Norma Jean aveva 36 anni quando l’hanno trovata morta in una mattina d’estate di tanti anni fa. Dicono si sia suicidata. Era giovane, anche se aveva molto vissuto, se è vita passare da un set all’altro, da una fotografia all’altra, da un uomo all’altro, passando i giorni a rincorrere un sogno di bambina. Una bambina che ha sfidato il vento e che, cavalcando le ali di una bellezza sfrontata, ha vinto.

Già; chissà se è vincere passare la vita a rincorrere un tuo sogno di bambina e quando lo raggiungi scoprire che non è un granché, che non è davvero quello che vuoi, che stavi cercando. Perché le folle applaudono “quell’altra”, Marylin: bionda, bellissima, magica.  Ma tra i tanti distratti a guardare le gambe e il corpo di Marylin non scorgi nessuno che sa vedere il sorriso di Norma.

Per questo incupisci e piangi: per questo pensi che forse è meglio andare “Over the raimbow”, sopra l’arcobaleno, tra i sogni che hai fatto davvero e che si rincorrono tra le nuvole. Proprio lassù, in una calda mattina d’agosto di tanti anni fa.

Al funerale di Norma sono solo in trenta, e mentre suonano “Over the raimbow” forse c’è chi si chiede dove sono i milioni di occhi che la guardavano, le migliaia di mani che l’hanno toccata e violata senza pietà.

Chissà se da lassù i colori dell’arcobaleno che sono così belli nel cielo riescono a vedersi anche sui visi delle persone che passano, che ora guardano oltre le gambe e il corpo di Marylin e forse solo adesso intravedono il tuo sorriso. Quel sorriso. il sorriso di Norma.

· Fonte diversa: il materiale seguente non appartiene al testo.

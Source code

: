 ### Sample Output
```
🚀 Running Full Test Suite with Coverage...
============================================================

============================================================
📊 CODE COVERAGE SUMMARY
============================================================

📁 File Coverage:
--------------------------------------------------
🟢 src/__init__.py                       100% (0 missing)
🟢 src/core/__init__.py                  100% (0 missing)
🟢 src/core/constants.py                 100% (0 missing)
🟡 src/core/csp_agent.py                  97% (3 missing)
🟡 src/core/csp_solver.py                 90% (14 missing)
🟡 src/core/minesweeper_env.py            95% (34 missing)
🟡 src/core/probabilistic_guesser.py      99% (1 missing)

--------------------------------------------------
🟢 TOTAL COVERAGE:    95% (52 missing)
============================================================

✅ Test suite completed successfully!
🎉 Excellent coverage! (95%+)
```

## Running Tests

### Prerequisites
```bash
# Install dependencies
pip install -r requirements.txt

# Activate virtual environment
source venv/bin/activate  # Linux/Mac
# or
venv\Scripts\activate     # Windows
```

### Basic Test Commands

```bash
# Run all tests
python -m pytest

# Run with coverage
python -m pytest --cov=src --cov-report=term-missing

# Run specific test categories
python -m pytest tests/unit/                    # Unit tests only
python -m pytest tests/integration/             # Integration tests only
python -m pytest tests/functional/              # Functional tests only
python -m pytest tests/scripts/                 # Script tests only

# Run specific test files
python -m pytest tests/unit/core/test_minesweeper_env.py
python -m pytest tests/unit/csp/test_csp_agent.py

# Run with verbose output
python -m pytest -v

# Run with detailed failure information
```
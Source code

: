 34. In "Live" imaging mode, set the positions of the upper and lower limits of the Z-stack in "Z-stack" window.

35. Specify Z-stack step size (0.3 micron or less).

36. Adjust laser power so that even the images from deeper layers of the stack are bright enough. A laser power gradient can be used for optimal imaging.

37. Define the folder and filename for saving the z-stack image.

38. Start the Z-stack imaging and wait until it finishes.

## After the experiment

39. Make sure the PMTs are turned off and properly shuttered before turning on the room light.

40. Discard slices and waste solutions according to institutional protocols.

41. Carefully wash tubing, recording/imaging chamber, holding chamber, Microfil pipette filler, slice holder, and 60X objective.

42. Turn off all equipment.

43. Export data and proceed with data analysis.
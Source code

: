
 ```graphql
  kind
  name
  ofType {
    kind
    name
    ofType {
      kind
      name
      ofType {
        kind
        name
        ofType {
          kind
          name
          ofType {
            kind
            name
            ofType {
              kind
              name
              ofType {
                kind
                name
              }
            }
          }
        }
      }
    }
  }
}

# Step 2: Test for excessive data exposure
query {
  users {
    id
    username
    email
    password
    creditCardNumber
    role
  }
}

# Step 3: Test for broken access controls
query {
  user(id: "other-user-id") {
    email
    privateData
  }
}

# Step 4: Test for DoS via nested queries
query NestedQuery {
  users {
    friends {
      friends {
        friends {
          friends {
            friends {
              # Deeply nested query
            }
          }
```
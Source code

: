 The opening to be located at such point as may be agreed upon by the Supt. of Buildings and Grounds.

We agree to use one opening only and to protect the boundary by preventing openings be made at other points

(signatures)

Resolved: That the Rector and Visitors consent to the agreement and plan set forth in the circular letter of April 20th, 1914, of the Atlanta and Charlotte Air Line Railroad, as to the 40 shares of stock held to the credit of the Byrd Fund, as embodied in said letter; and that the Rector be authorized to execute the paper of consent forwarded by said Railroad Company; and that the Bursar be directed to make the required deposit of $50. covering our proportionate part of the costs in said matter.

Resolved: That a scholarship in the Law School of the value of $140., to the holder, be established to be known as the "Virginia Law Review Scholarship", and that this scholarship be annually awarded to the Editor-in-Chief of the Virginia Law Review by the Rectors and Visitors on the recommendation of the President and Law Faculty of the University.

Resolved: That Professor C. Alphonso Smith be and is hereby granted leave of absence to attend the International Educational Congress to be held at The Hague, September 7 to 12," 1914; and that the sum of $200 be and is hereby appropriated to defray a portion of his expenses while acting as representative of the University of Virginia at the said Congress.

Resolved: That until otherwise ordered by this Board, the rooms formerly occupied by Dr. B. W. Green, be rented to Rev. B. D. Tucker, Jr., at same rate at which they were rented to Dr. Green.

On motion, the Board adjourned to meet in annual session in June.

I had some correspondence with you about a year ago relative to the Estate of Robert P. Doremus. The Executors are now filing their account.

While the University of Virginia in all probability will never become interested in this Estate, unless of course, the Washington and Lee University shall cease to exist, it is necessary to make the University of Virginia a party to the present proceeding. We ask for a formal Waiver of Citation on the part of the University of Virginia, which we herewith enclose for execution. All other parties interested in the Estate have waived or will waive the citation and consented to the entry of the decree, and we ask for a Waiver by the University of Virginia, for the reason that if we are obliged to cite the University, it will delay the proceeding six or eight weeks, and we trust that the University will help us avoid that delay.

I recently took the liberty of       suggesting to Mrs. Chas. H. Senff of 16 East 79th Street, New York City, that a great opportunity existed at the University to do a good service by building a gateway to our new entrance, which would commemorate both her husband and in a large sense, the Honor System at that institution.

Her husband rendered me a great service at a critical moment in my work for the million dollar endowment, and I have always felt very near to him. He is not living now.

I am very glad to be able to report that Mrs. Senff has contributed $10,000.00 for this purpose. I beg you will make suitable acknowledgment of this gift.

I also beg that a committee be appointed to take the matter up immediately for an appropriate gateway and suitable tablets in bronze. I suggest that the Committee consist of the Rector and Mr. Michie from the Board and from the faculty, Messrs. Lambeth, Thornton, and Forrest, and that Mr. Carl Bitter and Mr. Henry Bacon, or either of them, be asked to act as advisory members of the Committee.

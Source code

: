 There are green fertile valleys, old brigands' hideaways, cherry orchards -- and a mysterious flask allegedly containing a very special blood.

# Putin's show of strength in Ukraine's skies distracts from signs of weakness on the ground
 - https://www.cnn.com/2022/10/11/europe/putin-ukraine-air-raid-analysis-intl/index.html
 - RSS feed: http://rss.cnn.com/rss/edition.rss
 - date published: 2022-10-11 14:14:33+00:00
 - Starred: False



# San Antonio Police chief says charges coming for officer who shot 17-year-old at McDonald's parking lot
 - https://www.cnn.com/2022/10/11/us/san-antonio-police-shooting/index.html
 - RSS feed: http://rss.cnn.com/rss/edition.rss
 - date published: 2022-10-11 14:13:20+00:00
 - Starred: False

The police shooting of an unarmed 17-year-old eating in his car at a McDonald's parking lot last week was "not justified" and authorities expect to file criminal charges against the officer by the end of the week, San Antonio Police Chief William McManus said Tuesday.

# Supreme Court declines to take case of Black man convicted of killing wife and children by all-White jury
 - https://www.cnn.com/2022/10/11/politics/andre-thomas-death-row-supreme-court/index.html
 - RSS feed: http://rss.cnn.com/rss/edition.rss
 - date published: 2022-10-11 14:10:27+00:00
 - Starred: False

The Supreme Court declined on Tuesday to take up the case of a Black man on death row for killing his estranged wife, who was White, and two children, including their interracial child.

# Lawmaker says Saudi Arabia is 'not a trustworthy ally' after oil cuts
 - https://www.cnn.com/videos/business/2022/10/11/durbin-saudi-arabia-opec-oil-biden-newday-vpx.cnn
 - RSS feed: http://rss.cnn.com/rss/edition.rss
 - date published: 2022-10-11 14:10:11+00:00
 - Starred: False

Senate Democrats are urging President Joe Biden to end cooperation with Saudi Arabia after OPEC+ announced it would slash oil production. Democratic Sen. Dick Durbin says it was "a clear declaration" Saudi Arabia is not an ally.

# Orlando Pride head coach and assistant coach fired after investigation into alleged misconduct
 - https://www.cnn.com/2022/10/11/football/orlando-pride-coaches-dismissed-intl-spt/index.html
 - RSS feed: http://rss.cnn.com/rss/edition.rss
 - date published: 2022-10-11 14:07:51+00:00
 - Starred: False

“Un giorno esprimerò un desiderio su una stella cadente mi sveglierò quando le nuvole saranno lontane dietro di me dove i problemi si fondono come gocce di limone lassù in alto, sulle cime dei camini. E’ proprio lì che mi troverai da qualche parte sopra l’arcobaleno. Ci sono i sogni che hai osato fare, oh perchè, perchè non posso io?”